On the morning of September 12, 2001, my husband, Jim, and I walked along the narrow brick street of a small Italian hilltown. At an outdoor newspaper stand a front-page photograph caught our attention: billows of smoke over New York. Likely an image related to a new movie. Yet we stopped. Relying on the little high school Latin we remembered, we figured something horrible had happened in New York. Terrorists. Jets. Skyscrapers. 

When we stopped for lunch at a café-tavern, a few men were watching a sports event on TV. For our benefit the proprietor changed the channel to CNN. In halting English patrons expressed concern for our country. A waiter took us to his apartment so we could use his computer to email our family. Over the next few days we had little choice but to continue our itinerary, driving from one hilltown to another. Everywhere local people had created memorials, bouquet piled on bouquet, placards expressing prayers for America. 

Back in Rome those of us whose flights home had been cancelled waited. Jim and I travel cheap and our little hotel had no TV, so we watched CNN in lobbies of expensive hotels where Americans tend to stay. No one chased us away.

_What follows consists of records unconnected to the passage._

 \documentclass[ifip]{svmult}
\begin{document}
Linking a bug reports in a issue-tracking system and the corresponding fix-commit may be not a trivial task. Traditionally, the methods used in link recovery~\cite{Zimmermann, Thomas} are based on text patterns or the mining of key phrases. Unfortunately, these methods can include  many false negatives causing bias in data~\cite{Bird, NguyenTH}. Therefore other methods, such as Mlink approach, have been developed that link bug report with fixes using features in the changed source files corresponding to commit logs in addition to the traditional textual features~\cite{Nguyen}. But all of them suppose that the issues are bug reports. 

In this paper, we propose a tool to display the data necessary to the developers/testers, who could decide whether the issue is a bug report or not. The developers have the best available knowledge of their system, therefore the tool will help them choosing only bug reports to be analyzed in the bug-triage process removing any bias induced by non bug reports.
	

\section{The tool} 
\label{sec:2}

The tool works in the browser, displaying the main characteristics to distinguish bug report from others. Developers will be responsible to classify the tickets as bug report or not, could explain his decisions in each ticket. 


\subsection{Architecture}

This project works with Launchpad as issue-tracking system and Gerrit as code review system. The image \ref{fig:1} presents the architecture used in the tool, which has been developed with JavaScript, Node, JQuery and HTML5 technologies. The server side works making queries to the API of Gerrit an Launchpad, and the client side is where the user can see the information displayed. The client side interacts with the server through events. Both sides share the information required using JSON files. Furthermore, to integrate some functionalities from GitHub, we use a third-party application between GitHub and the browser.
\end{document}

During those days of waiting we had many opportunities to engage in conversation. At the Forum a Japanese journalist who had spent much of his career in the Middle East warned that a military response by the U.S would be a big mistake. At a restaurant recommended by travel guru Rick Steves, American tourists, who tend to eat dinner earlier than Italians do, sat at adjoining tables and shared worries about our families back home.

Jim and I returned to the U.S. feeling as if we’d slept through an earthquake, waking to discover that life here had changed drastically. In a way I regret being absent during a defining moment in our country’s history. Yet I was blessed to experience how the world stood with us.